US 12,306,777 B1
	Hierarchical collective compute operations using DMA transfers
Yongseok Koh, San Jose, CA (US); Se Wang Oh, Campbell, CA (US); and Ron Diamant, Santa Clara, CA (US)
Assigned to Amazon Technologies, Inc., Seattle, WA (US)
Filed by Amazon Technologies, Inc., Seattle, WA (US)
Filed on Mar. 30, 2023, as Appl. No. 18/193,291.
Int. Cl. G06F 13/28 (2006.01); G06N 3/091 (2023.01)

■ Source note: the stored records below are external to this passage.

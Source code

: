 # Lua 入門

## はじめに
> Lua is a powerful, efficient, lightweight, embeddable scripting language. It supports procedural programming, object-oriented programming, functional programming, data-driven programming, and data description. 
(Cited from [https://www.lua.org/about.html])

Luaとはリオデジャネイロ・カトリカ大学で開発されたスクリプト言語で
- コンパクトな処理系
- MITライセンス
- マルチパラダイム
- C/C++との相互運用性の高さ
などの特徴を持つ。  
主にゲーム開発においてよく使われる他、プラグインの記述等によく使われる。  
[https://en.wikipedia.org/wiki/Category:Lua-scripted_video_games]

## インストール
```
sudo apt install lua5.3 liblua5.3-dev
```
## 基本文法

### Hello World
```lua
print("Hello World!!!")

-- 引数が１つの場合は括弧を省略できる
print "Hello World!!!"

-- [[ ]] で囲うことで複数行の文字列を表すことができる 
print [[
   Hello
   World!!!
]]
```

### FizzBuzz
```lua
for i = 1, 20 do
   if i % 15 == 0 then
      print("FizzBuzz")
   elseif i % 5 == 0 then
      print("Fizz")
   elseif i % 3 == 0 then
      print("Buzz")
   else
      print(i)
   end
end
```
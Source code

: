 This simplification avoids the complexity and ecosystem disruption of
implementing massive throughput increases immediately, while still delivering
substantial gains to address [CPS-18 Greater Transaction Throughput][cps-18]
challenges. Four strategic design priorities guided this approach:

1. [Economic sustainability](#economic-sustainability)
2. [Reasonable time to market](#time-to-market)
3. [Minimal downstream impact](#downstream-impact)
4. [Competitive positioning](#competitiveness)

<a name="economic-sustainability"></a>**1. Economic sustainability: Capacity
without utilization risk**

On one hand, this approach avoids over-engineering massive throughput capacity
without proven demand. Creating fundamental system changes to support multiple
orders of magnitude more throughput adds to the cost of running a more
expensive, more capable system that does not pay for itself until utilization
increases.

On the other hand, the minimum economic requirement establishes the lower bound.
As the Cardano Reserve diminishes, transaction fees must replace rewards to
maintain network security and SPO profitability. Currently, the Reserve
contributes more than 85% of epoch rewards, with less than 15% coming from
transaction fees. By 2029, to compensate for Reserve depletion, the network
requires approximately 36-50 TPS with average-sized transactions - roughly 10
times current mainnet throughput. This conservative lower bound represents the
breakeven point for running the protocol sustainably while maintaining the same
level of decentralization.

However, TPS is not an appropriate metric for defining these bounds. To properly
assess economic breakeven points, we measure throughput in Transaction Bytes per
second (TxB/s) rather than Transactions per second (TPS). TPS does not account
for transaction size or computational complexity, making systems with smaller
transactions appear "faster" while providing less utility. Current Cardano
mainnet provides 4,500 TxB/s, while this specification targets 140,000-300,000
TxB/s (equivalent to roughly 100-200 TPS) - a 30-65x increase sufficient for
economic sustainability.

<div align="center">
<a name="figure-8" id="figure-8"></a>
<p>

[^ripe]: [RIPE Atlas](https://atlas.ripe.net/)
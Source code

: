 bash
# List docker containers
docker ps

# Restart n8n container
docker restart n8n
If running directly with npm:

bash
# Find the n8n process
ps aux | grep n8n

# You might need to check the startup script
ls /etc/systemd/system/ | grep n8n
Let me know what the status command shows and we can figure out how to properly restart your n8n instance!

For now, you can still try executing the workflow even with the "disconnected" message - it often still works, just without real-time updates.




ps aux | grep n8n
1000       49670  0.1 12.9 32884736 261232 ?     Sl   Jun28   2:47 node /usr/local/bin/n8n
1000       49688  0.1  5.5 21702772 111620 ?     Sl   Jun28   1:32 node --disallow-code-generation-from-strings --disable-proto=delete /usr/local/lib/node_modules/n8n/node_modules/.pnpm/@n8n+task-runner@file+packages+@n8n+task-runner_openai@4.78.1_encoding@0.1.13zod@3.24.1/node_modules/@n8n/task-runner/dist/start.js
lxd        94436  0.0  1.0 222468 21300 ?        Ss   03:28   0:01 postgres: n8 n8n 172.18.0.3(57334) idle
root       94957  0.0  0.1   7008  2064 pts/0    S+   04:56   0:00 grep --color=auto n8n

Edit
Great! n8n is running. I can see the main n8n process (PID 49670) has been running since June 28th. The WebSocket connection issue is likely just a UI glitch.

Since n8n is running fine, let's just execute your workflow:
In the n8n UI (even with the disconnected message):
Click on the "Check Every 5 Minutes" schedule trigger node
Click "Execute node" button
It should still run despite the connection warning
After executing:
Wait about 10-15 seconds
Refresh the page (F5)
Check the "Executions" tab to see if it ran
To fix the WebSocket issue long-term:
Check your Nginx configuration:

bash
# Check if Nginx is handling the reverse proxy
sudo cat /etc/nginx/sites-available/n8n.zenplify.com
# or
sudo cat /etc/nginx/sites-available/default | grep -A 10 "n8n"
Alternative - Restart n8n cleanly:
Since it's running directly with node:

CPC G06F 13/28 (2013.01) [G06N 3/091 (2023.01)]

22 Claims

1. A method for performing distributed training of a neural network model having a plurality of model partitions in a compute system having a plurality of processing nodes, each processing node comprising a plurality of processing ranks, and each processing rank having a rank identifier (ID), the method comprising:

providing respective training data to each of the processing ranks;

providing respective model partitions to each of the processing ranks;

performing a first hierarchical all-gather operation to provide each of the processing ranks with weights of each of the model partitions to execute a forward pass of the neural network model;

performing a second hierarchical all-gather operation to provide each of the processing ranks with the weights of each of the model partitions to execute a backward pass of the neural network model; and

performing a hierarchical reduce-scatter operation to provide each of the processing ranks with respective sets of gradients for the model partition of the corresponding processing rank to update the weights of the model partition,

wherein each of the first and the second hierarchical all-gather operations includes all-gather direct memory access (DMA) transfers to perform an inter-node all-gather operation of non-contiguous memory regions across the processing nodes, and an intra-node all-gather operation of non-contiguous memory regions within each of the processing nodes.